Each line of the data must reappear exactly in your answer, with no images included.

++++ Given records

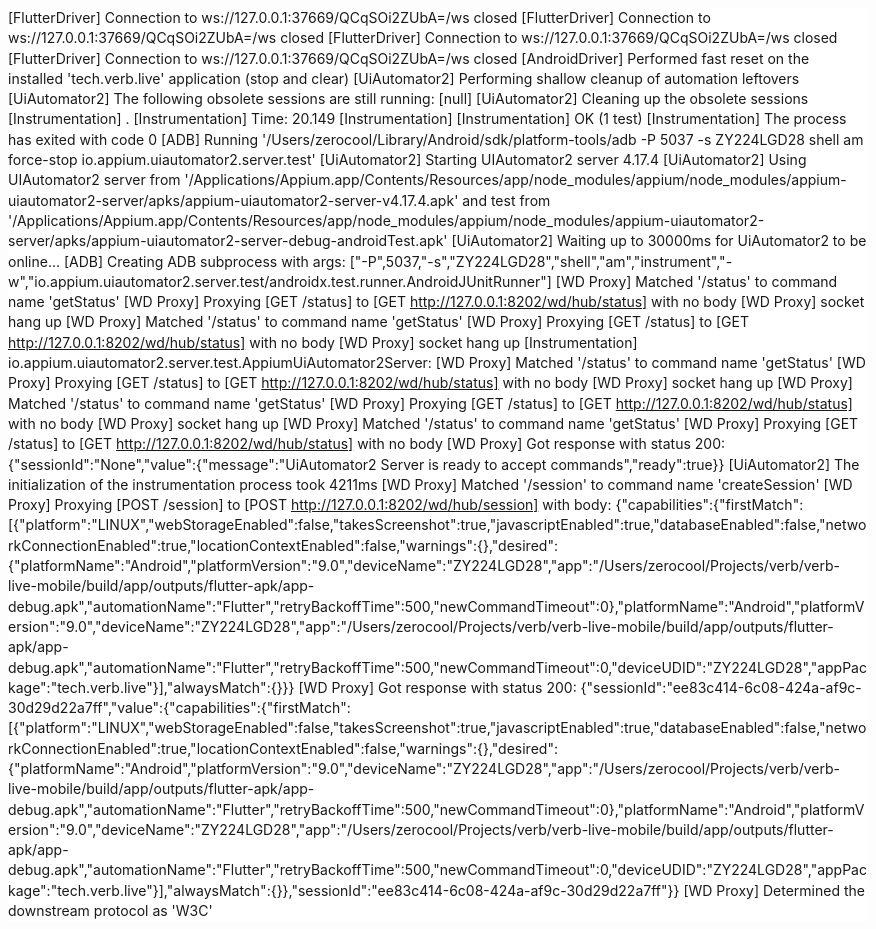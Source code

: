 [FlutterDriver] Connection to ws://127.0.0.1:37669/QCqSOi2ZUbA=/ws closed
[FlutterDriver] Connection to ws://127.0.0.1:37669/QCqSOi2ZUbA=/ws closed
[FlutterDriver] Connection to ws://127.0.0.1:37669/QCqSOi2ZUbA=/ws closed
[FlutterDriver] Connection to ws://127.0.0.1:37669/QCqSOi2ZUbA=/ws closed
[AndroidDriver] Performed fast reset on the installed 'tech.verb.live' application (stop and clear)
[UiAutomator2] Performing shallow cleanup of automation leftovers
[UiAutomator2] The following obsolete sessions are still running: [null]
[UiAutomator2] Cleaning up the obsolete sessions
[Instrumentation] .
[Instrumentation] Time: 20.149
[Instrumentation] 
[Instrumentation] OK (1 test)
[Instrumentation] The process has exited with code 0
[ADB] Running '/Users/zerocool/Library/Android/sdk/platform-tools/adb -P 5037 -s ZY224LGD28 shell am force-stop io.appium.uiautomator2.server.test'
[UiAutomator2] Starting UIAutomator2 server 4.17.4
[UiAutomator2] Using UIAutomator2 server from '/Applications/Appium.app/Contents/Resources/app/node_modules/appium/node_modules/appium-uiautomator2-server/apks/appium-uiautomator2-server-v4.17.4.apk' and test from '/Applications/Appium.app/Contents/Resources/app/node_modules/appium/node_modules/appium-uiautomator2-server/apks/appium-uiautomator2-server-debug-androidTest.apk'
[UiAutomator2] Waiting up to 30000ms for UiAutomator2 to be online...
[ADB] Creating ADB subprocess with args: ["-P",5037,"-s","ZY224LGD28","shell","am","instrument","-w","io.appium.uiautomator2.server.test/androidx.test.runner.AndroidJUnitRunner"]
[WD Proxy] Matched '/status' to command name 'getStatus'
[WD Proxy] Proxying [GET /status] to [GET http://127.0.0.1:8202/wd/hub/status] with no body
[WD Proxy] socket hang up
[WD Proxy] Matched '/status' to command name 'getStatus'
[WD Proxy] Proxying [GET /status] to [GET http://127.0.0.1:8202/wd/hub/status] with no body
[WD Proxy] socket hang up
[Instrumentation] io.appium.uiautomator2.server.test.AppiumUiAutomator2Server:
[WD Proxy] Matched '/status' to command name 'getStatus'
[WD Proxy] Proxying [GET /status] to [GET http://127.0.0.1:8202/wd/hub/status] with no body
[WD Proxy] socket hang up
[WD Proxy] Matched '/status' to command name 'getStatus'
[WD Proxy] Proxying [GET /status] to [GET http://127.0.0.1:8202/wd/hub/status] with no body
[WD Proxy] socket hang up
[WD Proxy] Matched '/status' to command name 'getStatus'
[WD Proxy] Proxying [GET /status] to [GET http://127.0.0.1:8202/wd/hub/status] with no body
[WD Proxy] Got response with status 200: {"sessionId":"None","value":{"message":"UiAutomator2 Server is ready to accept commands","ready":true}}
[UiAutomator2] The initialization of the instrumentation process took 4211ms
[WD Proxy] Matched '/session' to command name 'createSession'
[WD Proxy] Proxying [POST /session] to [POST http://127.0.0.1:8202/wd/hub/session] with body: {"capabilities":{"firstMatch":[{"platform":"LINUX","webStorageEnabled":false,"takesScreenshot":true,"javascriptEnabled":true,"databaseEnabled":false,"networkConnectionEnabled":true,"locationContextEnabled":false,"warnings":{},"desired":{"platformName":"Android","platformVersion":"9.0","deviceName":"ZY224LGD28","app":"/Users/zerocool/Projects/verb/verb-live-mobile/build/app/outputs/flutter-apk/app-debug.apk","automationName":"Flutter","retryBackoffTime":500,"newCommandTimeout":0},"platformName":"Android","platformVersion":"9.0","deviceName":"ZY224LGD28","app":"/Users/zerocool/Projects/verb/verb-live-mobile/build/app/outputs/flutter-apk/app-debug.apk","automationName":"Flutter","retryBackoffTime":500,"newCommandTimeout":0,"deviceUDID":"ZY224LGD28","appPackage":"tech.verb.live"}],"alwaysMatch":{}}}
[WD Proxy] Got response with status 200: {"sessionId":"ee83c414-6c08-424a-af9c-30d29d22a7ff","value":{"capabilities":{"firstMatch":[{"platform":"LINUX","webStorageEnabled":false,"takesScreenshot":true,"javascriptEnabled":true,"databaseEnabled":false,"networkConnectionEnabled":true,"locationContextEnabled":false,"warnings":{},"desired":{"platformName":"Android","platformVersion":"9.0","deviceName":"ZY224LGD28","app":"/Users/zerocool/Projects/verb/verb-live-mobile/build/app/outputs/flutter-apk/app-debug.apk","automationName":"Flutter","retryBackoffTime":500,"newCommandTimeout":0},"platformName":"Android","platformVersion":"9.0","deviceName":"ZY224LGD28","app":"/Users/zerocool/Projects/verb/verb-live-mobile/build/app/outputs/flutter-apk/app-debug.apk","automationName":"Flutter","retryBackoffTime":500,"newCommandTimeout":0,"deviceUDID":"ZY224LGD28","appPackage":"tech.verb.live"}],"alwaysMatch":{}},"sessionId":"ee83c414-6c08-424a-af9c-30d29d22a7ff"}}
[WD Proxy] Determined the downstream protocol as 'W3C'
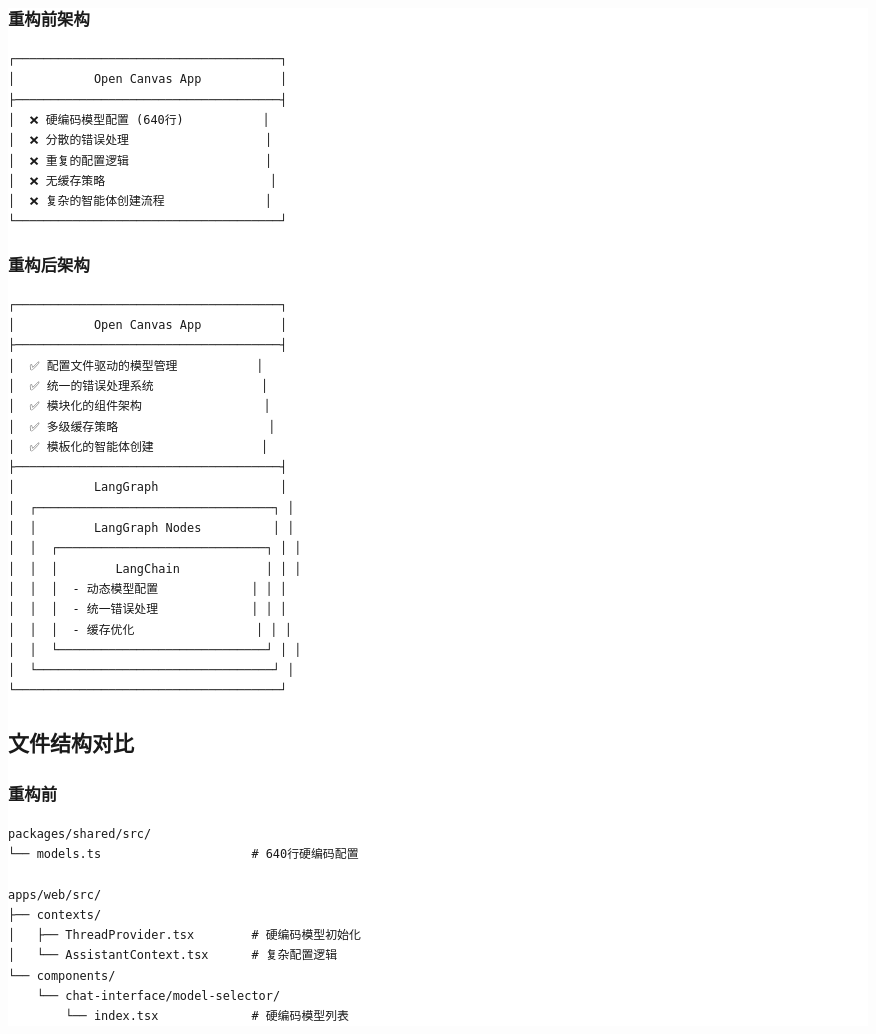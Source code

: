 ### 重构前架构
```
┌─────────────────────────────────────┐
│           Open Canvas App           │
├─────────────────────────────────────┤
│  ❌ 硬编码模型配置 (640行)           │
│  ❌ 分散的错误处理                   │
│  ❌ 重复的配置逻辑                   │
│  ❌ 无缓存策略                       │
│  ❌ 复杂的智能体创建流程              │
└─────────────────────────────────────┘
```

### 重构后架构
```
┌─────────────────────────────────────┐
│           Open Canvas App           │
├─────────────────────────────────────┤
│  ✅ 配置文件驱动的模型管理           │
│  ✅ 统一的错误处理系统               │
│  ✅ 模块化的组件架构                 │
│  ✅ 多级缓存策略                     │
│  ✅ 模板化的智能体创建               │
├─────────────────────────────────────┤
│           LangGraph                 │
│  ┌─────────────────────────────────┐ │
│  │        LangGraph Nodes          │ │
│  │  ┌─────────────────────────────┐ │ │
│  │  │        LangChain            │ │ │
│  │  │  - 动态模型配置             │ │ │
│  │  │  - 统一错误处理             │ │ │
│  │  │  - 缓存优化                 │ │ │
│  │  └─────────────────────────────┘ │ │
│  └─────────────────────────────────┘ │
└─────────────────────────────────────┘
```

## 文件结构对比

### 重构前
```
packages/shared/src/
└── models.ts                     # 640行硬编码配置

apps/web/src/
├── contexts/
│   ├── ThreadProvider.tsx        # 硬编码模型初始化
│   └── AssistantContext.tsx      # 复杂配置逻辑
└── components/
    └── chat-interface/model-selector/
        └── index.tsx             # 硬编码模型列表
```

++++++++

## Final answer
Source code

: [FlutterDriver] Connection to ws://127.0.0.1:37669/QCqSOi2ZUbA=/ws closed
[FlutterDriver] Connection to ws://127.0.0.1:37669/QCqSOi2ZUbA=/ws closed
[FlutterDriver] Connection to ws://127.0.0.1:37669/QCqSOi2ZUbA=/ws closed
[FlutterDriver] Connection to ws://127.0.0.1:37669/QCqSOi2ZUbA=/ws closed
[AndroidDriver] Performed fast reset on the installed 'tech.verb.live' application (stop and clear)
[UiAutomator2] Performing shallow cleanup of automation leftovers
[UiAutomator2] The following obsolete sessions are still running: [null]
[UiAutomator2] Cleaning up the obsolete sessions
[Instrumentation] .
[Instrumentation] Time: 20.149
[Instrumentation] 
[Instrumentation] OK (1 test)
[Instrumentation] The process has exited with code 0
[ADB] Running '/Users/zerocool/Library/Android/sdk/platform-tools/adb -P 5037 -s ZY224LGD28 shell am force-stop io.appium.uiautomator2.server.test'
[UiAutomator2] Starting UIAutomator2 server 4.17.4
[UiAutomator2] Using UIAutomator2 server from '/Applications/Appium.app/Contents/Resources/app/node_modules/appium/node_modules/appium-uiautomator2-server/apks/appium-uiautomator2-server-v4.17.4.apk' and test from '/Applications/Appium.app/Contents/Resources/app/node_modules/appium/node_modules/appium-uiautomator2-server/apks/appium-uiautomator2-server-debug-androidTest.apk'
[UiAutomator2] Waiting up to 30000ms for UiAutomator2 to be online...
[ADB] Creating ADB subprocess with args: ["-P",5037,"-s","ZY224LGD28","shell","am","instrument","-w","io.appium.uiautomator2.server.test/androidx.test.runner.AndroidJUnitRunner"]
[WD Proxy] Matched '/status' to command name 'getStatus'
[WD Proxy] Proxying [GET /status] to [GET http://127.0.0.1:8202/wd/hub/status] with no body
[WD Proxy] socket hang up
[WD Proxy] Matched '/status' to command name 'getStatus'
[WD Proxy] Proxying [GET /status] to [GET http://127.0.0.1:8202/wd/hub/status] with no body
[WD Proxy] socket hang up
[Instrumentation] io.appium.uiautomator2.server.test.AppiumUiAutomator2Server:
[WD Proxy] Matched '/status' to command name 'getStatus'
[WD Proxy] Proxying [GET /status] to [GET http://127.0.0.1:8202/wd/hub/status] with no body
[WD Proxy] socket hang up
[WD Proxy] Matched '/status' to command name 'getStatus'
[WD Proxy] Proxying [GET /status] to [GET http://127.0.0.1:8202/wd/hub/status] with no body
[WD Proxy] socket hang up
[WD Proxy] Matched '/status' to command name 'getStatus'
[WD Proxy] Proxying [GET /status] to [GET http://127.0.0.1:8202/wd/hub/status] with no body
[WD Proxy] Got response with status 200: {"sessionId":"None","value":{"message":"UiAutomator2 Server is ready to accept commands","ready":true}}
[UiAutomator2] The initialization of the instrumentation process took 4211ms
[WD Proxy] Matched '/session' to command name 'createSession'
[WD Proxy] Proxying [POST /session] to [POST http://127.0.0.1:8202/wd/hub/session] with body: {"capabilities":{"firstMatch":[{"platform":"LINUX","webStorageEnabled":false,"takesScreenshot":true,"javascriptEnabled":true,"databaseEnabled":false,"networkConnectionEnabled":true,"locationContextEnabled":false,"warnings":{},"desired":{"platformName":"Android","platformVersion":"9.0","deviceName":"ZY224LGD28","app":"/Users/zerocool/Projects/verb/verb-live-mobile/build/app/outputs/flutter-apk/app-debug.apk","automationName":"Flutter","retryBackoffTime":500,"newCommandTimeout":0},"platformName":"Android","platformVersion":"9.0","deviceName":"ZY224LGD28","app":"/Users/zerocool/Projects/verb/verb-live-mobile/build/app/outputs/flutter-apk/app-debug.apk","automationName":"Flutter","retryBackoffTime":500,"newCommandTimeout":0,"deviceUDID":"ZY224LGD28","appPackage":"tech.verb.live"}],"alwaysMatch":{}}}
[WD Proxy] Got response with status 200: {"sessionId":"ee83c414-6c08-424a-af9c-30d29d22a7ff","value":{"capabilities":{"firstMatch":[{"platform":"LINUX","webStorageEnabled":false,"takesScreenshot":true,"javascriptEnabled":true,"databaseEnabled":false,"networkConnectionEnabled":true,"locationContextEnabled":false,"warnings":{},"desired":{"platformName":"Android","platformVersion":"9.0","deviceName":"ZY224LGD28","app":"/Users/zerocool/Projects/verb/verb-live-mobile/build/app/outputs/flutter-apk/app-debug.apk","automationName":"Flutter","retryBackoffTime":500,"newCommandTimeout":0},"platformName":"Android","platformVersion":"9.0","deviceName":"ZY224LGD28","app":"/Users/zerocool/Projects/verb/verb-live-mobile/build/app/outputs/flutter-apk/app-debug.apk","automationName":"Flutter","retryBackoffTime":500,"newCommandTimeout":0,"deviceUDID":"ZY224LGD28","appPackage":"tech.verb.live"}],"alwaysMatch":{}},"sessionId":"ee83c414-6c08-424a-af9c-30d29d22a7ff"}}
[WD Proxy] Determined the downstream protocol as 'W3C'
Source code

: ### 重构前架构
```
┌─────────────────────────────────────┐
│           Open Canvas App           │
├─────────────────────────────────────┤
│  ❌ 硬编码模型配置 (640行)           │
│  ❌ 分散的错误处理                   │
│  ❌ 重复的配置逻辑                   │
│  ❌ 无缓存策略                       │
│  ❌ 复杂的智能体创建流程              │
└─────────────────────────────────────┘
```

### 重构后架构
```
┌─────────────────────────────────────┐
│           Open Canvas App           │
├─────────────────────────────────────┤
│  ✅ 配置文件驱动的模型管理           │
│  ✅ 统一的错误处理系统               │
│  ✅ 模块化的组件架构                 │
│  ✅ 多级缓存策略                     │
│  ✅ 模板化的智能体创建               │
├─────────────────────────────────────┤
│           LangGraph                 │
│  ┌─────────────────────────────────┐ │
│  │        LangGraph Nodes          │ │
│  │  ┌─────────────────────────────┐ │ │
│  │  │        LangChain            │ │ │
│  │  │  - 动态模型配置             │ │ │
│  │  │  - 统一错误处理             │ │ │
│  │  │  - 缓存优化                 │ │ │
│  │  └─────────────────────────────┘ │ │
│  └─────────────────────────────────┘ │
└─────────────────────────────────────┘
```

## 文件结构对比

### 重构前
```
packages/shared/src/
└── models.ts                     # 640行硬编码配置

apps/web/src/
├── contexts/
│   ├── ThreadProvider.tsx        # 硬编码模型初始化
│   └── AssistantContext.tsx      # 复杂配置逻辑
└── components/
    └── chat-interface/model-selector/
        └── index.tsx             # 硬编码模型列表
```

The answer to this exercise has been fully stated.